Finance Minister Purbaya Yudhi Sadewa said in a state budget press conference on Thursday that “the full impact of the increased liquidity will take about two to three months [to materialize], from the moment the money is injected”, a reversal from the one-month time horizon suggested in late September.
One of the first things Purbaya did since taking up the minister’s mantle in early September was to move Rp 200 trillion of government cash deposited at Bank Indonesia (BI) to government accounts in five commercial banks, with the deposit rate set at 80 percent of the BI Rate, in hopes of spurring credit growth.

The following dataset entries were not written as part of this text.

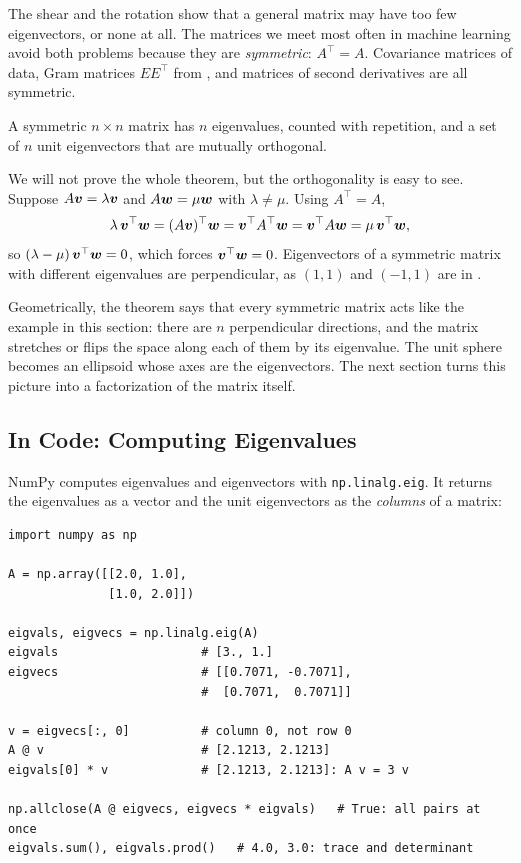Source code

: The shear and the rotation show that a general matrix may have too few
eigenvectors, or none at all. The matrices we meet most often in
machine learning avoid both problems because they are \emph{symmetric}:
$A^\top = A$. Covariance matrices of data, Gram matrices $EE^\top$ from
, and matrices of second derivatives are all
symmetric.

\begin{theorem}
  \label{thm:spectral}
  A symmetric $n \times n$ matrix has $n$ eigenvalues, counted with
  repetition, and a set of $n$ unit eigenvectors that are mutually
  orthogonal.
\end{theorem}

We will not prove the whole theorem, but the orthogonality is easy to see.
Suppose $A\vect{v} = \lambda\vect{v}$ and $A\vect{w} = \mu\vect{w}$ with
$\lambda \ne \mu$. Using $A^\top = A$,
\[
  \lambda\, \vect{v}^\top \vect{w}
  = (A\vect{v})^\top \vect{w}
  = \vect{v}^\top A^\top \vect{w}
  = \vect{v}^\top A \vect{w}
  = \mu\, \vect{v}^\top \vect{w} ,
\]
so $(\lambda - \mu)\, \vect{v}^\top \vect{w} = 0$, which forces
$\vect{v}^\top \vect{w} = 0$. Eigenvectors of a symmetric matrix with
different eigenvalues are perpendicular, as $(1, 1)$ and $(-1, 1)$ are in
.

Geometrically, the theorem says that every symmetric matrix acts like the
example in this section: there are $n$ perpendicular directions, and the
matrix stretches or flips the space along each of them by its eigenvalue.
The unit sphere becomes an ellipsoid whose axes are the eigenvectors. The
next section turns this picture into a factorization of the matrix
itself.

\subsection{In Code: Computing Eigenvalues}
\label{sec:ch04-eigen-code}

NumPy computes eigenvalues and eigenvectors with \texttt{np.linalg.eig}.
It returns the eigenvalues as a vector and the unit eigenvectors as the
\emph{columns} of a matrix:

\begin{lstlisting}
import numpy as np

A = np.array([[2.0, 1.0],
              [1.0, 2.0]])

eigvals, eigvecs = np.linalg.eig(A)
eigvals                    # [3., 1.]
eigvecs                    # [[0.7071, -0.7071],
                           #  [0.7071,  0.7071]]

v = eigvecs[:, 0]          # column 0, not row 0
A @ v                      # [2.1213, 2.1213]
eigvals[0] * v             # [2.1213, 2.1213]: A v = 3 v

np.allclose(A @ eigvecs, eigvecs * eigvals)   # True: all pairs at once
eigvals.sum(), eigvals.prod()   # 4.0, 3.0: trace and determinant
\end{lstlisting}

The banks, all state-owned enterprises (SOEs), could only receive the funds under the condition that the injection is to be used exclusively for disbursing loans. Purbaya explained that the banks would be forced to find ways to make up for the interest they have to pay to the state through increased lending.
However, BI revealed on Wednesday that bank loan issuance only grew 7.3 percent year-on-year (yoy) in October, down from September’s 7.7 percent yoy growth, despite the additional liquidity.
Loan growth has been hovering around the 7 percent mark since June, which is weak when compared with last year’s average of 11.6 percent, even though an election year like 2024 would typically see businesses turn cautious about new investment and wait for the dust to settle before taking up any loans.